**Required work**
I need the number of lines in the following entries that hold the word "nbsp", and no other text.

**Data provided**
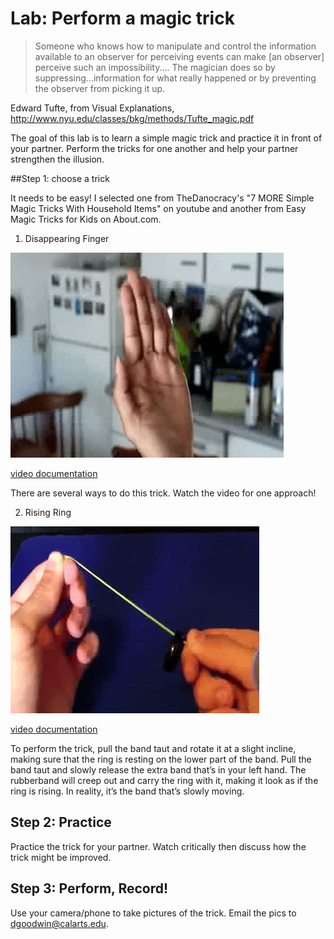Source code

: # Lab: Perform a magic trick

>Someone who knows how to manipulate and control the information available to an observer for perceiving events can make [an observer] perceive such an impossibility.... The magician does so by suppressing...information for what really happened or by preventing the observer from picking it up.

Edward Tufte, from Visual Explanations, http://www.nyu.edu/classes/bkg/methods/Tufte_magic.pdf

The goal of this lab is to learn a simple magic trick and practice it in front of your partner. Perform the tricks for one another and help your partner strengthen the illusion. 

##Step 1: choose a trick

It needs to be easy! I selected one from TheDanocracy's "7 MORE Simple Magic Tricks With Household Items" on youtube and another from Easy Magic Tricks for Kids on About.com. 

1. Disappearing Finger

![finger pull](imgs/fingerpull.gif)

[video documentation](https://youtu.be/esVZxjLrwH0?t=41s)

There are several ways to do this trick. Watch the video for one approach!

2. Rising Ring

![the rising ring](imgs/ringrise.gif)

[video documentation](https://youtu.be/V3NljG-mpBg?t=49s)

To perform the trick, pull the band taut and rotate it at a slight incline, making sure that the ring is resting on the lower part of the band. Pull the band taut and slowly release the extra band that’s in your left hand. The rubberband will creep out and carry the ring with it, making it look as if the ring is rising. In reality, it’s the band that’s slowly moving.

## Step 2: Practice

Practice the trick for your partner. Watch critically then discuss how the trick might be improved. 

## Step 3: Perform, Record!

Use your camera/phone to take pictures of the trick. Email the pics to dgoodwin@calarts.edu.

* * *

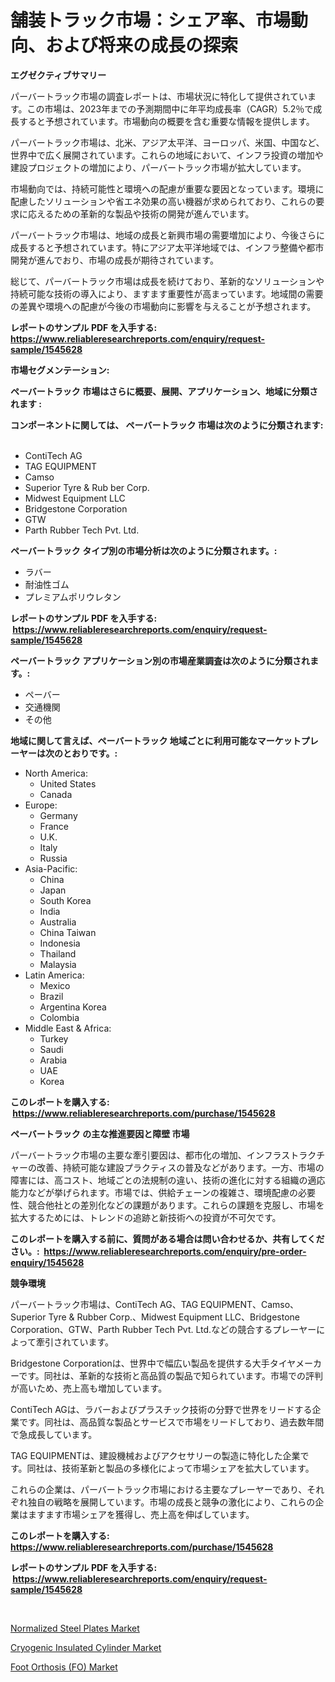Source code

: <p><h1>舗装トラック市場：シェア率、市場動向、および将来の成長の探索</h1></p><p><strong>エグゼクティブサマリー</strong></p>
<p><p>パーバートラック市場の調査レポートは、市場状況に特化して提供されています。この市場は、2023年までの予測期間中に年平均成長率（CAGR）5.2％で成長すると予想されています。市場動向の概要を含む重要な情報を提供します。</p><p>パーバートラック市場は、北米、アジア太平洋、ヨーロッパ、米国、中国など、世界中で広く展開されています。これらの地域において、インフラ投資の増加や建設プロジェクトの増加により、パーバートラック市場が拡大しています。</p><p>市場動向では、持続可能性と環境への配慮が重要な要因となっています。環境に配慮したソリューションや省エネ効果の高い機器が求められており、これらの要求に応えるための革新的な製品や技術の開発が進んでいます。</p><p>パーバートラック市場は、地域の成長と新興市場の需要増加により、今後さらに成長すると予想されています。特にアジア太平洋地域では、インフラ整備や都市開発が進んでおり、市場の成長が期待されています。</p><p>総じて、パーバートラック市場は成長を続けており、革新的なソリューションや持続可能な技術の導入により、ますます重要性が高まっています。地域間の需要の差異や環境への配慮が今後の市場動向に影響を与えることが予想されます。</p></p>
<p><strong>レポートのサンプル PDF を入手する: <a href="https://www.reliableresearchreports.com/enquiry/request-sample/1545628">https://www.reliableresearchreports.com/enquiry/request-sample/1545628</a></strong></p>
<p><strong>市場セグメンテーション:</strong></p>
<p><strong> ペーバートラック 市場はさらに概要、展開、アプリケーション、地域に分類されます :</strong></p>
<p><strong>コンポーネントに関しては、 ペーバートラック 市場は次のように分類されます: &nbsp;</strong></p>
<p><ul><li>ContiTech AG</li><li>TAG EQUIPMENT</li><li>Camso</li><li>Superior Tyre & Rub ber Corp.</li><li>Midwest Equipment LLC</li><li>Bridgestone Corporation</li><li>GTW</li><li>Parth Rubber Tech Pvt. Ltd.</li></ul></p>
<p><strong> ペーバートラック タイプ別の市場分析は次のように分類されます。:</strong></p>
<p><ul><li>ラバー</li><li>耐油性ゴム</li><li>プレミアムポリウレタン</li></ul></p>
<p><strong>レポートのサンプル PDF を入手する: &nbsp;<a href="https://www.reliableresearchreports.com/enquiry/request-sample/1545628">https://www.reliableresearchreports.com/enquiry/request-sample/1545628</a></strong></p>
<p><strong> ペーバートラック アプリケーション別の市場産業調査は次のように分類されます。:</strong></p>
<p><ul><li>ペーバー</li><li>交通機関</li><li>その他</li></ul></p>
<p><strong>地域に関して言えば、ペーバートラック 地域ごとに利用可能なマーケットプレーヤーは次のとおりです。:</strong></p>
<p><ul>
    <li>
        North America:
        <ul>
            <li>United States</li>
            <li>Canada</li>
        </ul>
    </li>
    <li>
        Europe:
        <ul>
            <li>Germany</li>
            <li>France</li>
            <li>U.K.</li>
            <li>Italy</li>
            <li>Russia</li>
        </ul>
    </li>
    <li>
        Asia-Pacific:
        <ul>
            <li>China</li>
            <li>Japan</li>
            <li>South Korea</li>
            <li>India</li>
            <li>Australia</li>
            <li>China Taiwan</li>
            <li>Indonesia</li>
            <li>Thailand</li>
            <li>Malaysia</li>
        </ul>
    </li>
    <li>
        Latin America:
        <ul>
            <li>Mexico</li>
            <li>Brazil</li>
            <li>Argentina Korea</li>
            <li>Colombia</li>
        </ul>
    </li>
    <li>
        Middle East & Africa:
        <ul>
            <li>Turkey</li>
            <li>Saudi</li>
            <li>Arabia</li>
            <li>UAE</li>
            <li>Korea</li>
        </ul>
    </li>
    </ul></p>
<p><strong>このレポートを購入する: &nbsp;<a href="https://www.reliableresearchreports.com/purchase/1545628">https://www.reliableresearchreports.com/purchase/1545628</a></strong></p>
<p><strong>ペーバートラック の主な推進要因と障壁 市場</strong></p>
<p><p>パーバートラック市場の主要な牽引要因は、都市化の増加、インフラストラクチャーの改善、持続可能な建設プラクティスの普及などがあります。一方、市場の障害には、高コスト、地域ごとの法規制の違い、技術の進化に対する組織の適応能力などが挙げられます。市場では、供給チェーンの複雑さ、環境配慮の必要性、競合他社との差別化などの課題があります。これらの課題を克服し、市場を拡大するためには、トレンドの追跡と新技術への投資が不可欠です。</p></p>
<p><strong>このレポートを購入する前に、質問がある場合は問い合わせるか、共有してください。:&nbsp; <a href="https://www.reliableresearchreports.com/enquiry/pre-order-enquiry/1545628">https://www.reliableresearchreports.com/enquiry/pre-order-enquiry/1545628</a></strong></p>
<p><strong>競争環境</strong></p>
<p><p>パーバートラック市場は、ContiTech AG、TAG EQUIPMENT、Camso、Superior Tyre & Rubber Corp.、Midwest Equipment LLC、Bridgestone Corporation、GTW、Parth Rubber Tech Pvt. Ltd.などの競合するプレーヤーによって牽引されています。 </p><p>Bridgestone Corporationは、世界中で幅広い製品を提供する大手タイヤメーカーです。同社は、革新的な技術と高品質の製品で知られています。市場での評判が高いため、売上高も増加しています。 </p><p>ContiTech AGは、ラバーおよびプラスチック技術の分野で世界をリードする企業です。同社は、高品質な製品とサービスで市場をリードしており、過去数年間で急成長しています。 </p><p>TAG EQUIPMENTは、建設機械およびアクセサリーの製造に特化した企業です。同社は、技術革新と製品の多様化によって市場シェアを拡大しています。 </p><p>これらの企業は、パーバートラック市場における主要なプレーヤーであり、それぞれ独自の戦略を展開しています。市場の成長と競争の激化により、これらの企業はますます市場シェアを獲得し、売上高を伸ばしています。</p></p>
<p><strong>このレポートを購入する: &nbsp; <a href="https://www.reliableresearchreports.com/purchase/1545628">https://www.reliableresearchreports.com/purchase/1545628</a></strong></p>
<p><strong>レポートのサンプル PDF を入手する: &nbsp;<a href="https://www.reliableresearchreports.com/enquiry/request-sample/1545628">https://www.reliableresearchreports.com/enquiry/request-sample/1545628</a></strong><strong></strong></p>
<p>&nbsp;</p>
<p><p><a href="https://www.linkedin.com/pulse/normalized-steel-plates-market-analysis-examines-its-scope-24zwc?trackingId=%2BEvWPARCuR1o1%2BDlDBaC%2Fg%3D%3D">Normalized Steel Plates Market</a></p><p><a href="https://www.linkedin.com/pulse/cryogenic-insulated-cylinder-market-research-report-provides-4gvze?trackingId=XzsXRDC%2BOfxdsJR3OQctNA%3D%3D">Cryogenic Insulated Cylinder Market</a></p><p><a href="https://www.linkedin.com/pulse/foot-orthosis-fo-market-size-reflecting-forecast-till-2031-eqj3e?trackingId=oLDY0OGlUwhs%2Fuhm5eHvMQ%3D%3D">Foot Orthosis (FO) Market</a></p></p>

==

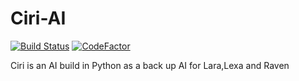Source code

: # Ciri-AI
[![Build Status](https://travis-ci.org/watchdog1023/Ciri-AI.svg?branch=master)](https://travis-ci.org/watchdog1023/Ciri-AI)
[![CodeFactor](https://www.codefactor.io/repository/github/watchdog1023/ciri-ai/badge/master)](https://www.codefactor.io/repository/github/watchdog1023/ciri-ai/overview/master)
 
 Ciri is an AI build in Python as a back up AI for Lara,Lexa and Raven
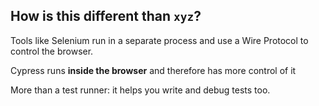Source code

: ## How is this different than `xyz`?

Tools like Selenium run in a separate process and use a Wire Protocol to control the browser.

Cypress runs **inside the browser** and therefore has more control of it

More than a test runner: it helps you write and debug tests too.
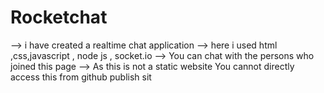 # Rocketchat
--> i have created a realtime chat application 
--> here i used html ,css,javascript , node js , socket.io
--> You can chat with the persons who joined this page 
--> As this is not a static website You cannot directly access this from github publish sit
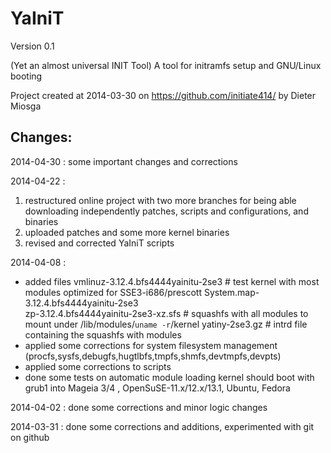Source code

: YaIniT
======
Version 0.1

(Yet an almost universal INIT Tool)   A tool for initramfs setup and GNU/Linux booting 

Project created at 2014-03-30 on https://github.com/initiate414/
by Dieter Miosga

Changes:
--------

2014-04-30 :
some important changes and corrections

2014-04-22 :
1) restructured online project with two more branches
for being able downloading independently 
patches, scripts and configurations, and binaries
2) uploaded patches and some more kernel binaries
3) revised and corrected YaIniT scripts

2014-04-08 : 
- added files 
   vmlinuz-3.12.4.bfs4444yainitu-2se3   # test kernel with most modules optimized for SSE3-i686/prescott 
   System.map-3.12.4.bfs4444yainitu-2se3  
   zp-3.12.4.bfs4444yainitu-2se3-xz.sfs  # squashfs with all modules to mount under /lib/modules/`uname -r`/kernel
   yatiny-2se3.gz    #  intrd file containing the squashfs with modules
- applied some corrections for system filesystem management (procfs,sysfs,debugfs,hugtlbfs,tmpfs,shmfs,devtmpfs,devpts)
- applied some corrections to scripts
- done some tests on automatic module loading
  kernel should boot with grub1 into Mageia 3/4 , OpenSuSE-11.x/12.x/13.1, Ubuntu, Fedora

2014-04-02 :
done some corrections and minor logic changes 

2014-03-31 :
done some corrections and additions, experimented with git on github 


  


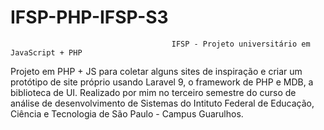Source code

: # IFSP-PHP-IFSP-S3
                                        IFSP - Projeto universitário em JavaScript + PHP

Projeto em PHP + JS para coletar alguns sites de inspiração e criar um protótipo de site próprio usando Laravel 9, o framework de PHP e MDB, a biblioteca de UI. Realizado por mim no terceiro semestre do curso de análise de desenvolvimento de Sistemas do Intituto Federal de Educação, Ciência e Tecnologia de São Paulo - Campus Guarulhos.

**Written solution**
7